## Directions
Determine how many lines in the records include "begin". Write the number and nothing more.
___ Data for this exercise ___
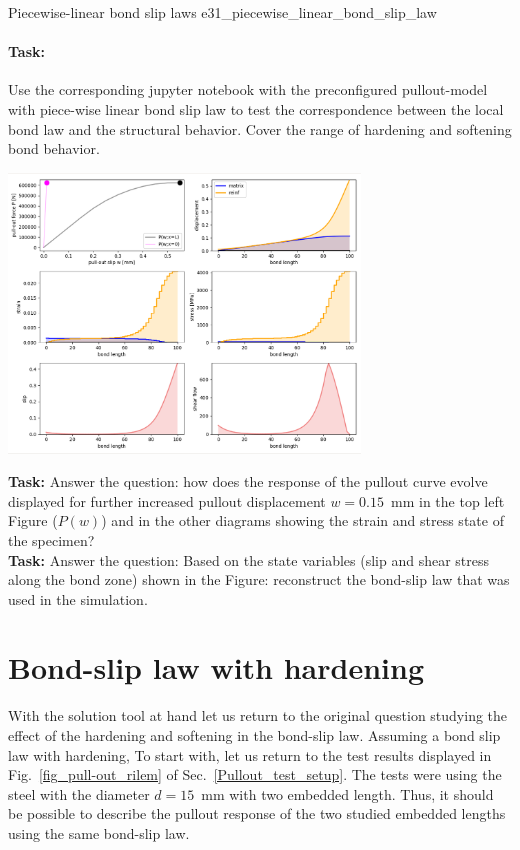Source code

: \documentclass[main.tex]{subfiles}
\begin{document}
\begin{bmcsex}{Piecewise-linear bond slip laws}
{e31_piecewise_linear_bond_slip_law}
\paragraph{Task:} Use the corresponding jupyter notebook with the preconfigured pullout-model with piece-wise linear bond slip law to test the correspondence between the local bond law and the structural behavior. Cover the range of hardening and softening bond behavior.\\
\begin{center}
\includegraphics[width=0.7\textwidth]{fig/Lecture03/multilinear_bond.png}
\end{center}
\textbf{Task:} Answer the question: how does the response of the pullout curve evolve displayed for further increased pullout displacement $w = 0.15$~mm in the top left Figure ($P(w)$) and in the other diagrams showing the strain and stress state of the specimen?\\
\textbf{Task:} Answer the question: Based on the state variables (slip and shear stress along the bond zone) shown in the Figure: reconstruct the bond-slip law that was used in the simulation.
\end{bmcsex}

\section{Bond-slip law with hardening}
\label{SEC:bond-slip-hardening}

With the solution tool at hand let us return to the original question studying the effect of the hardening and softening in the bond-slip law. Assuming a bond slip law with hardening, 
To start with, let us return to the test results displayed in Fig.~\ref{fig_pull-out_rilem} of Sec.~\ref{Pullout_test_setup}. The tests were using the steel with the diameter $d=15$~mm with two embedded length. Thus, it should be possible to describe the pullout response of the two studied embedded lengths using the same bond-slip law.
\end{document}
___
## Solution for this problem
3